◆ **Description of the task**
Could you give the number of lines in the entries below that contain the word "disabled"? Only the number is wanted.

Data under study START

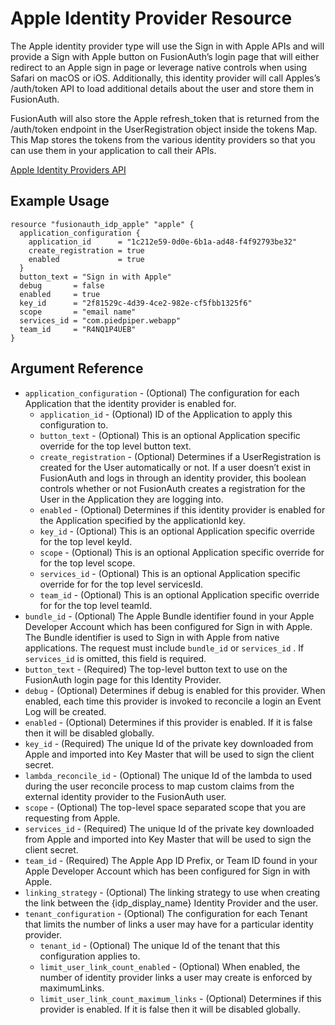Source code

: # Apple Identity Provider Resource

The Apple identity provider type will use the Sign in with Apple APIs and will provide a Sign with Apple button on FusionAuth’s login page that will either redirect to an Apple sign in page or leverage native controls when using Safari on macOS or iOS. Additionally, this identity provider will call Apples’s /auth/token API to load additional details about the user and store them in FusionAuth.

FusionAuth will also store the Apple refresh_token that is returned from the /auth/token endpoint in the UserRegistration object inside the tokens Map. This Map stores the tokens from the various identity providers so that you can use them in your application to call their APIs.

[Apple Identity Providers API](https://fusionauth.io/docs/v1/tech/apis/identity-providers/apple/#create-the-apple-identity-provider)

## Example Usage

```hcl
resource "fusionauth_idp_apple" "apple" {
  application_configuration {
    application_id      = "1c212e59-0d0e-6b1a-ad48-f4f92793be32"
    create_registration = true
    enabled             = true
  }
  button_text = "Sign in with Apple"
  debug       = false
  enabled     = true
  key_id      = "2f81529c-4d39-4ce2-982e-cf5fbb1325f6"
  scope       = "email name"
  services_id = "com.piedpiper.webapp"
  team_id     = "R4NQ1P4UEB"
}
```

## Argument Reference

* `application_configuration` - (Optional) The configuration for each Application that the identity provider is enabled for.
  * `application_id` - (Optional) ID of the Application to apply this configuration to.
  * `button_text` - (Optional) This is an optional Application specific override for the top level button text.
  * `create_registration` - (Optional) Determines if a UserRegistration is created for the User automatically or not. If a user doesn’t exist in FusionAuth and logs in through an identity provider, this boolean controls whether or not FusionAuth creates a registration for the User in the Application they are logging into.
  * `enabled` - (Optional) Determines if this identity provider is enabled for the Application specified by the applicationId key.
  * `key_id` - (Optional) This is an optional Application specific override for the top level keyId.
  * `scope` - (Optional) This is an optional Application specific override for for the top level scope.
  * `services_id` - (Optional) This is an optional Application specific override for for the top level servicesId.
  * `team_id` - (Optional) This is an optional Application specific override for for the top level teamId.
* `bundle_id` - (Optional) The Apple Bundle identifier found in your Apple Developer Account which has been configured for Sign in with Apple. The Bundle identifier is used to Sign in with Apple from native applications. The request must include `bundle_id` or `services_id` . If `services_id` is omitted, this field is required.
* `button_text` - (Required) The top-level button text to use on the FusionAuth login page for this Identity Provider.
* `debug` - (Optional) Determines if debug is enabled for this provider. When enabled, each time this provider is invoked to reconcile a login an Event Log will be created.
* `enabled` - (Optional) Determines if this provider is enabled. If it is false then it will be disabled globally.
* `key_id` - (Required) The unique Id of the private key downloaded from Apple and imported into Key Master that will be used to sign the client secret.
* `lambda_reconcile_id` - (Optional) The unique Id of the lambda to used during the user reconcile process to map custom claims from the external identity provider to the FusionAuth user.
* `scope` - (Optional) The top-level space separated scope that you are requesting from Apple.
* `services_id` - (Required) The unique Id of the private key downloaded from Apple and imported into Key Master that will be used to sign the client secret.
* `team_id` - (Required) The Apple App ID Prefix, or Team ID found in your Apple Developer Account which has been configured for Sign in with Apple.
* `linking_strategy` - (Optional) The linking strategy to use when creating the link between the {idp_display_name} Identity Provider and the user.
* `tenant_configuration` - (Optional) The configuration for each Tenant that limits the number of links a user may have for a particular identity provider.
  * `tenant_id` - (Optional) The unique Id of the tenant that this configuration applies to.
  * `limit_user_link_count_enabled` - (Optional) When enabled, the number of identity provider links a user may create is enforced by maximumLinks.
  * `limit_user_link_count_maximum_links` - (Optional) Determines if this provider is enabled. If it is false then it will be disabled globally.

Data under study END

◆ **Solution below**
2